2. **Tacotron-2** released with the paper [Natural TTS Synthesis by Conditioning WaveNet on Mel Spectrogram Predictions](https://arxiv.org/abs/1712.05884) by Jonathan Shen, Ruoming Pang, Ron J. Weiss, Mike Schuster, Navdeep Jaitly, Zongheng Yang, Zhifeng Chen, Yu Zhang, Yuxuan Wang, RJ Skerry-Ryan, Rif A. Saurous, Yannis Agiomyrgiannakis, Yonghui Wu.
3. **FastSpeech** released with the paper [FastSpeech: Fast, Robust, and Controllable Text to Speech](https://arxiv.org/abs/1905.09263) by Yi Ren, Yangjun Ruan, Xu Tan, Tao Qin, Sheng Zhao, Zhou Zhao, Tie-Yan Liu.

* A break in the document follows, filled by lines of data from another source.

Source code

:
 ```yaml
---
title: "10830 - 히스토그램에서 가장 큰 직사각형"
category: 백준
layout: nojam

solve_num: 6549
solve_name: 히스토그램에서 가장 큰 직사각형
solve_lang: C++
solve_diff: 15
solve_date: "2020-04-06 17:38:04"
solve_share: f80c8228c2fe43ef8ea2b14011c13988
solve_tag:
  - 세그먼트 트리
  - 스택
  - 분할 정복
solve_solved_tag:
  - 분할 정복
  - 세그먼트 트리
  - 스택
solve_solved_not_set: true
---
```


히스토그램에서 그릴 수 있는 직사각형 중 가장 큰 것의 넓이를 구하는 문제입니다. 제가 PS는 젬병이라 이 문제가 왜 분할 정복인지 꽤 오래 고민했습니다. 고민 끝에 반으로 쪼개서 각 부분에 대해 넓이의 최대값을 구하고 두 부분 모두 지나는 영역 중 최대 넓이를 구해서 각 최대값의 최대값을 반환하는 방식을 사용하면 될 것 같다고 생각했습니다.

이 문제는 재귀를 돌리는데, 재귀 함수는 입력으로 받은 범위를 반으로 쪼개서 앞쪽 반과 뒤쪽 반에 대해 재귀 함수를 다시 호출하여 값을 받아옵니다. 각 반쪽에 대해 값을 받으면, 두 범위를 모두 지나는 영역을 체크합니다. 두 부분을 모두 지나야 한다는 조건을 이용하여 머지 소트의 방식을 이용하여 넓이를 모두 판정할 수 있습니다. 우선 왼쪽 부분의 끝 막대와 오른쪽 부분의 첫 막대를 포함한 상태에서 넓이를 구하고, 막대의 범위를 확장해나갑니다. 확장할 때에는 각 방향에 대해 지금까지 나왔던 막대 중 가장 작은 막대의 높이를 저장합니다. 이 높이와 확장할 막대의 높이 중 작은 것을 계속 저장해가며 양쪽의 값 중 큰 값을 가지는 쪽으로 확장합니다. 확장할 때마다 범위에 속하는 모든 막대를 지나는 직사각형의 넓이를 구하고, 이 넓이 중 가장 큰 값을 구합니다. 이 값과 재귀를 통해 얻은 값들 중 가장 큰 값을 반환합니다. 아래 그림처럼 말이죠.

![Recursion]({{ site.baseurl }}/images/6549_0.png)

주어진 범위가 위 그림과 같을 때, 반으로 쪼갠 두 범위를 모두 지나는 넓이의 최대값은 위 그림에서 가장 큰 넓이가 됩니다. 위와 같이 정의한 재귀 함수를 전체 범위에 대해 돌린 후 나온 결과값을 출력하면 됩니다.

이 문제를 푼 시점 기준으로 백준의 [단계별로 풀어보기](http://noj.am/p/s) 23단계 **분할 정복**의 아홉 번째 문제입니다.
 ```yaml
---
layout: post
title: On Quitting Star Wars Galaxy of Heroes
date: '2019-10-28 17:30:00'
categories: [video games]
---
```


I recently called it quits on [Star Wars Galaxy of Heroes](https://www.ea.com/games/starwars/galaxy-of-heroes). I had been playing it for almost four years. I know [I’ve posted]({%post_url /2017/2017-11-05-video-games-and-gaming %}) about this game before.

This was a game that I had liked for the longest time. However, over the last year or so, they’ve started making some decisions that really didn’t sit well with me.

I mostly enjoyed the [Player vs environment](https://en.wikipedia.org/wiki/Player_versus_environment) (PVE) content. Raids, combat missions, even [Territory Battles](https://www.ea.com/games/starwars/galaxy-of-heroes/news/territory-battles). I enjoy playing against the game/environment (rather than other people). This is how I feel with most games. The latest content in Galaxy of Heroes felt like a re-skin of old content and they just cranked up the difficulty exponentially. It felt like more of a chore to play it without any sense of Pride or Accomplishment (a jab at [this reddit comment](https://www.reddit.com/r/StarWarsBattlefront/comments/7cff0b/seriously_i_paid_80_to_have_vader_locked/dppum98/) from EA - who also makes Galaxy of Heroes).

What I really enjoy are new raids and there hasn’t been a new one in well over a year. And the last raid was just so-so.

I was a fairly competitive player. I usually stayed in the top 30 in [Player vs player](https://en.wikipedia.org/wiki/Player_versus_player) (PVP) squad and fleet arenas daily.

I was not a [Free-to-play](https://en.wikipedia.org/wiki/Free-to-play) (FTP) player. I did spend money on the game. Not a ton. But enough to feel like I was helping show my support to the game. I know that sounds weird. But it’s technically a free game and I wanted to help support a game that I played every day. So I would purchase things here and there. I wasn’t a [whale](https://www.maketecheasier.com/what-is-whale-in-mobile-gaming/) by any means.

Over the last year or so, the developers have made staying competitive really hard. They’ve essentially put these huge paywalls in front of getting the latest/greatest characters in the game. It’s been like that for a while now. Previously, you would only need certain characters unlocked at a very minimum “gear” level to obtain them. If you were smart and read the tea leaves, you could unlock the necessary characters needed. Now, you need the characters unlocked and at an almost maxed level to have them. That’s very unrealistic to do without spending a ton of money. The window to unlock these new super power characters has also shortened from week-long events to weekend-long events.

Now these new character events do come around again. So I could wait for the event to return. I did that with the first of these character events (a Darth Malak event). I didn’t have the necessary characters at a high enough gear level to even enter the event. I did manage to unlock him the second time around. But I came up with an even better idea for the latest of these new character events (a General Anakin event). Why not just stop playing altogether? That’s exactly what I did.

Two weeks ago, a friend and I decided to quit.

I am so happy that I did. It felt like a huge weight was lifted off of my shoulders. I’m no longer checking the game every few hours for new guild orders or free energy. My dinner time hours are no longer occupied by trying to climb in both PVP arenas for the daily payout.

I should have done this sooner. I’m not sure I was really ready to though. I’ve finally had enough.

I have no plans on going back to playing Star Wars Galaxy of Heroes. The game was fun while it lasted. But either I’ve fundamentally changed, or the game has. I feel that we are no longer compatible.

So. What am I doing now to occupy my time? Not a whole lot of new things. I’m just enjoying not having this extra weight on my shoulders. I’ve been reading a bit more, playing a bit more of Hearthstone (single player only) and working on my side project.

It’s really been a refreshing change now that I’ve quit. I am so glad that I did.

4. **Multi-band MelGAN** released with the paper [Multi-band MelGAN: Faster Waveform Generation for High-Quality Text-to-Speech](https://arxiv.org/abs/2005.05106) by Geng Yang, Shan Yang, Kai Liu, Peng Fang, Wei Chen, Lei Xie.

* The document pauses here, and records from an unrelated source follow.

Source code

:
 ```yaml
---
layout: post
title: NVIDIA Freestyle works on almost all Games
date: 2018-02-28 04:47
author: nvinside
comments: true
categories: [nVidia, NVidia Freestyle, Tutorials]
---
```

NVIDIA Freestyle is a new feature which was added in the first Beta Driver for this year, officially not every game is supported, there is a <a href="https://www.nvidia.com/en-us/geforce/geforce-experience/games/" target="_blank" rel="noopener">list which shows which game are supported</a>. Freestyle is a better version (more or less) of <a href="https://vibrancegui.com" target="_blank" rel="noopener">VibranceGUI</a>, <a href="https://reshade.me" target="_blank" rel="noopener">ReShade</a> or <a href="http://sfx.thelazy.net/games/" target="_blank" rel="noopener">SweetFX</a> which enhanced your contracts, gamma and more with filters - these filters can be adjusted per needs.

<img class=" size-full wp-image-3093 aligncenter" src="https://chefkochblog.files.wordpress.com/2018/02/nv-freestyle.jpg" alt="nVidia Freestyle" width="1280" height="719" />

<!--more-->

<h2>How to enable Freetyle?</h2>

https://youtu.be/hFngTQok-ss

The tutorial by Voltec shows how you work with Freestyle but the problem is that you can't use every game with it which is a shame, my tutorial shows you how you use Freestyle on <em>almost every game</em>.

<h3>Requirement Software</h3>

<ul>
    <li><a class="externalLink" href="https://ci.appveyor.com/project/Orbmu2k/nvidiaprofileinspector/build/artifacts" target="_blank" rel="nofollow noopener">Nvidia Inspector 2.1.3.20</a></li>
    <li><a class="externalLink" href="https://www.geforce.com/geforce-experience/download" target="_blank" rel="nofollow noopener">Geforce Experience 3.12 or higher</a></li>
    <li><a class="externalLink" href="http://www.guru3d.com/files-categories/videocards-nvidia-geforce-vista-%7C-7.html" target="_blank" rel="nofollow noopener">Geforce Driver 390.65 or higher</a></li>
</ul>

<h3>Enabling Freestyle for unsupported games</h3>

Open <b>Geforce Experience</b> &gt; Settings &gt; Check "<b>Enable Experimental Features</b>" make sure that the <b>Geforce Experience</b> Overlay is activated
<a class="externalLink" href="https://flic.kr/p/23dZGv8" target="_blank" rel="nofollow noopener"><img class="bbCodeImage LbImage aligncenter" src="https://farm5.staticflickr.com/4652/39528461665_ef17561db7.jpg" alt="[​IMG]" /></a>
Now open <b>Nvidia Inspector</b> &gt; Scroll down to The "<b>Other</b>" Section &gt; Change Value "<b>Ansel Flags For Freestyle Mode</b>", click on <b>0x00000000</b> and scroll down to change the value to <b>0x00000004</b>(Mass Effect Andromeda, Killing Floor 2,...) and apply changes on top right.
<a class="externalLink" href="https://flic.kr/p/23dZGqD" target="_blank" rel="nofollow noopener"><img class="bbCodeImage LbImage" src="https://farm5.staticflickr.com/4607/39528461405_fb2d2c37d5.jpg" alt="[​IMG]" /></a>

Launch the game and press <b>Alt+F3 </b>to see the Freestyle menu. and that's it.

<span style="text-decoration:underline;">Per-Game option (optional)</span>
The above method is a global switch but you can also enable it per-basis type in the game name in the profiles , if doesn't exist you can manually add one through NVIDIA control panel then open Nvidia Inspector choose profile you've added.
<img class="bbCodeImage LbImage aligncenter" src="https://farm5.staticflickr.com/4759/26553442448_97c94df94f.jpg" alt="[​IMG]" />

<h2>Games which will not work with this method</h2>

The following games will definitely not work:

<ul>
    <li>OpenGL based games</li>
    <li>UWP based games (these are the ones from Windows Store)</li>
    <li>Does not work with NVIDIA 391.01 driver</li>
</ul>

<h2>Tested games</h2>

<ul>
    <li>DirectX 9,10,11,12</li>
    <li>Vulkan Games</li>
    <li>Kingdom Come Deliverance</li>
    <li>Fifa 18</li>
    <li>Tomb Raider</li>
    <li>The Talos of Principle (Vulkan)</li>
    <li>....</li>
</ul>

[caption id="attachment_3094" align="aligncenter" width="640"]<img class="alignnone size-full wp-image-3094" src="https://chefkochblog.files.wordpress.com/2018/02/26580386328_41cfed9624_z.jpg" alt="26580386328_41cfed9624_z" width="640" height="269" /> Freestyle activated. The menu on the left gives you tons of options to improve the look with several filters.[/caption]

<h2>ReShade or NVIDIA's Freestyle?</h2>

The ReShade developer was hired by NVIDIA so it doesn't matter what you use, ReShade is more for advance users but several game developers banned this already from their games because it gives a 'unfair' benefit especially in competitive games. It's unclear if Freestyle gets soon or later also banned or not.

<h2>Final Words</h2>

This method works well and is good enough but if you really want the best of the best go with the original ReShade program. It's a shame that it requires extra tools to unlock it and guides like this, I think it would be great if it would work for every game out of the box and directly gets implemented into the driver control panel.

5. **FastSpeech2** released with the paper [FastSpeech 2: Fast and High-Quality End-to-End Text to Speech](https://arxiv.org/abs/2006.04558) by Yi Ren, Chenxu Hu, Xu Tan, Tao Qin, Sheng Zhao, Zhou Zhao, Tie-Yan Liu.
6. **Parallel WaveGAN** released with the paper [Parallel WaveGAN: A fast waveform generation model based on generative adversarial networks with multi-resolution spectrogram](https://arxiv.org/abs/1910.11480) by Ryuichi Yamamoto, Eunwoo Song, Jae-Min Kim.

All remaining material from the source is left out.